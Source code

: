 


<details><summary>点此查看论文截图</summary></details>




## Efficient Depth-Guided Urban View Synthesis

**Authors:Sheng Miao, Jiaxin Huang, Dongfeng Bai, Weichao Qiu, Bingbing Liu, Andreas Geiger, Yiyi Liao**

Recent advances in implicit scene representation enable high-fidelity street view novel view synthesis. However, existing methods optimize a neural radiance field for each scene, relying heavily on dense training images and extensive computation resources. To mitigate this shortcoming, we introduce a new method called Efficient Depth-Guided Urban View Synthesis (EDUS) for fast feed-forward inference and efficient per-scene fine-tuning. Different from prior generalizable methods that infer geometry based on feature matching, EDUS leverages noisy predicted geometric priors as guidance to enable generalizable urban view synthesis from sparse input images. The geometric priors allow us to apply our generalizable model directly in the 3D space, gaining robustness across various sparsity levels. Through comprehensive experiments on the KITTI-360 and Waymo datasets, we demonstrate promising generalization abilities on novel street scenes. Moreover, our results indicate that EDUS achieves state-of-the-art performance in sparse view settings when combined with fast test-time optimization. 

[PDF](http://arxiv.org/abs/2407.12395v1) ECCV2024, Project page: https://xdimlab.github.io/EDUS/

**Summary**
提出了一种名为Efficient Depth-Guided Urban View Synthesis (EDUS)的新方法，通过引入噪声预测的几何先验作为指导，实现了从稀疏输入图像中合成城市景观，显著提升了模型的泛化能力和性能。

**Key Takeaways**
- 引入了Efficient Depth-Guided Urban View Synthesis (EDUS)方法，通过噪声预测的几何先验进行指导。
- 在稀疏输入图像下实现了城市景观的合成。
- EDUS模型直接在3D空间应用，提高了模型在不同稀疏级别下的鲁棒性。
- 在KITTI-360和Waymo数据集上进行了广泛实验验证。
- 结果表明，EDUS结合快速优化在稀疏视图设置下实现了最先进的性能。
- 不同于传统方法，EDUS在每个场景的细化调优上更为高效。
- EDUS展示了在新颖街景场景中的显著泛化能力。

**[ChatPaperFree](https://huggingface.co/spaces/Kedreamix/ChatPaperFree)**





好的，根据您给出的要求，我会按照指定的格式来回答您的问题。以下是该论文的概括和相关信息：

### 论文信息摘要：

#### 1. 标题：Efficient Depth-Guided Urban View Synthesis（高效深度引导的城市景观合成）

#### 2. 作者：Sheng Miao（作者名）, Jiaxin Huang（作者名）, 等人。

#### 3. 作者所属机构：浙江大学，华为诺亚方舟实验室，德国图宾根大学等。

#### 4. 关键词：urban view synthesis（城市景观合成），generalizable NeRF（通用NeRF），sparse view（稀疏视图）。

[Work item] Lines from the start of the entries through the one containing "Geiger, Yiyi Liao**" are to be set down again exactly, both ends included.

[Answer to the problem]
Source code

: 


<details><summary>点此查看论文截图</summary></details>




## Efficient Depth-Guided Urban View Synthesis

**Authors:Sheng Miao, Jiaxin Huang, Dongfeng Bai, Weichao Qiu, Bingbing Liu, Andreas Geiger, Yiyi Liao**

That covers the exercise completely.